Tatyana Bokova-Foley

How Some KGB Oldtimers Tried to Bump Off a Visa Business

Retired secret service agents attempt raid on VFS Global. Raid attempt is foiled.

Alexander Korzhakov, former head of the Russian security service under Boris Yeltsin and former United Russia deputy to the State Duma, recently contacted Russia’s Ministry of Internal Affairs, Federal Antimonopoly Service, Federal Tax Service and the FSB, to request an investigation into the company VFS Global, reports Novaya Gazeta, a popular Russian newspaper.

Armed with information from an email he received, Korzhakov requested that the investigation be launched into the Russian operations of the Swedish company, as well as its Russian affiliates VFS Russia, OOO Interstamp, OOO Interlink Service, OOO Navigator, and OOO Interkom, all of which provide services for obtaining visas to European countries. According to the email, sent by someone calling himself “alexkim”, “VFS Russia receives about 1.7 million applications from Russian citizens each year. The firm is thus privy to in-depth locational information about Russians who have traveled abroad, and could sell this information, creating the threat of a monopoly in the Russian tourism industry. And what’s more, this information could be conveyed to foreign intelligence agencies.”

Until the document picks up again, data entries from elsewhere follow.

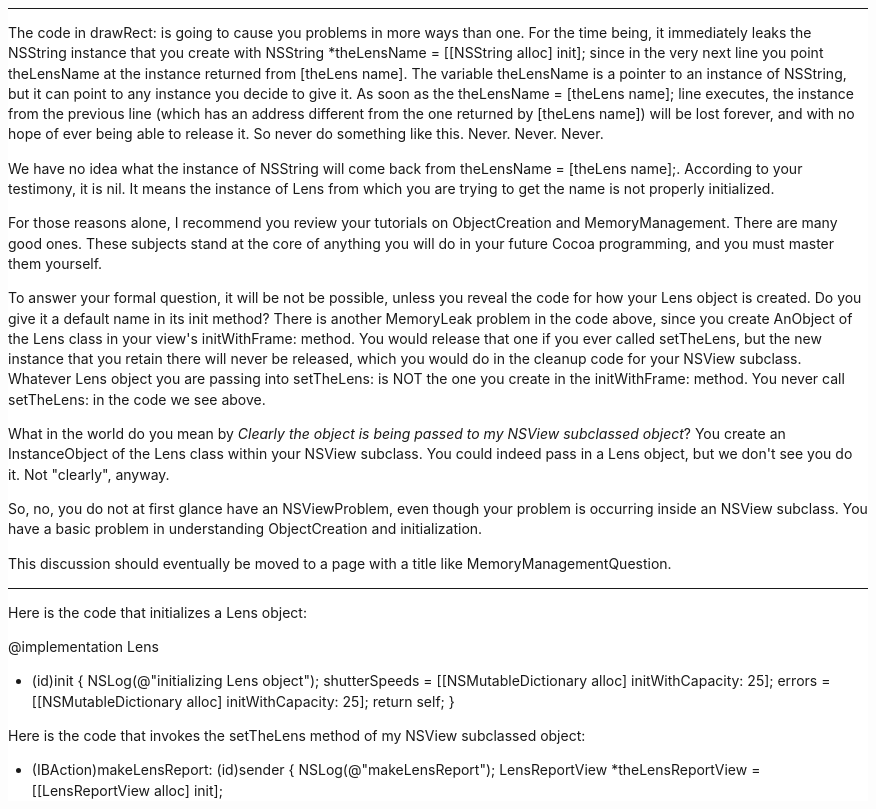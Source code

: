
----

The code in drawRect: is going to cause you problems in more ways than one. For the time being, it immediately leaks the NSString instance that you create with     NSString *theLensName = [[NSString alloc] init]; since in the very next line you point     theLensName at the instance returned from     [theLens name]. The variable     theLensName is a pointer to an instance of NSString, but it can point to any instance you decide to give it. As soon as the     theLensName = [theLens name]; line executes, the instance from the previous line (which has an address different from the one returned by     [theLens name]) will be lost forever, and with no hope of ever being able to release it. So never do something like this. Never. Never. Never.

We have no idea what the instance of NSString will come back from     theLensName = [theLens name];. According to your testimony, it is nil. It means the instance of Lens from which you are trying to get the name is not properly initialized.

For those reasons alone, I recommend you review your tutorials on ObjectCreation and MemoryManagement. There are many good ones. These subjects stand at the core of anything you will do in your future Cocoa programming, and you must master them yourself.

To answer your formal question, it will be not be possible, unless you reveal the code for how your Lens object is created. Do you give it a default name in its     init method? There is another MemoryLeak problem in the code above, since you create AnObject of the Lens class in your view's initWithFrame: method. You would release that one if you ever called setTheLens, but the new instance that you retain there will never be released, which you would do in the cleanup code for your NSView subclass. Whatever Lens object you are passing into setTheLens: is NOT the one you create in the initWithFrame: method. You never call     setTheLens: in the code we see above.

What in the world do you mean by *Clearly the object is being passed to my NSView subclassed object*? You create an InstanceObject of the Lens class within your NSView subclass. You could indeed pass in a Lens object, but we don't see you do it. Not "clearly", anyway.

So, no, you do not at first glance have an NSViewProblem, even though your problem is occurring inside an NSView subclass. You have a basic problem in understanding ObjectCreation and initialization.

This discussion should eventually be moved to a page with a title like MemoryManagementQuestion.

----

Here is the code that initializes a     Lens object:
    
@implementation Lens
- (id)init
{
	NSLog(@"initializing Lens object");
	shutterSpeeds = [[NSMutableDictionary alloc] initWithCapacity: 25];
	errors = [[NSMutableDictionary alloc] initWithCapacity: 25];
	return self;
}


Here is the code that invokes the     setTheLens method of my NSView subclassed object:
    
- (IBAction)makeLensReport: (id)sender
{
	NSLog(@"makeLensReport");
	LensReportView *theLensReportView = [[LensReportView alloc] init];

State officials reacted calmly to Korzhakov’s claims, limiting their response to the pat answers prepared for such cases. The Ministry of Foreign Affairs even explained in detail to Korzhakov that “visa centers are used currently by the consular offices in Russia of about 20 nations. And most of these (16 countries) outsource to VFS Global, which is engaged in this line of work in 45 countries around the world. VFS Global has an ISO/IEC 27001 certificate from the European Union for information security management systems, which in turn demonstrates the high level of safeguards with which this personal data is handled.”

Most likely, Korzhakov already knew everything written in these answers. It’s hard to imagine otherwise in someone chosen by the people to represent them. According to VFS’s lawyers, this was the same old story of a raid on a Russian company: a deputy’s allegations, a flurry of investigations, the seizing of the business. And investigations by the Rosbalt news agency only further supported this idea.

“VFS Global’s representatives maintain that Korzhakov has much deeper motivation than the infamous letter. Motivation tied to the tender held last year by the Russian Ministry of Foreign Affairs, in which VFS Global won the rights to manage four foreign visa service centers in Finland.”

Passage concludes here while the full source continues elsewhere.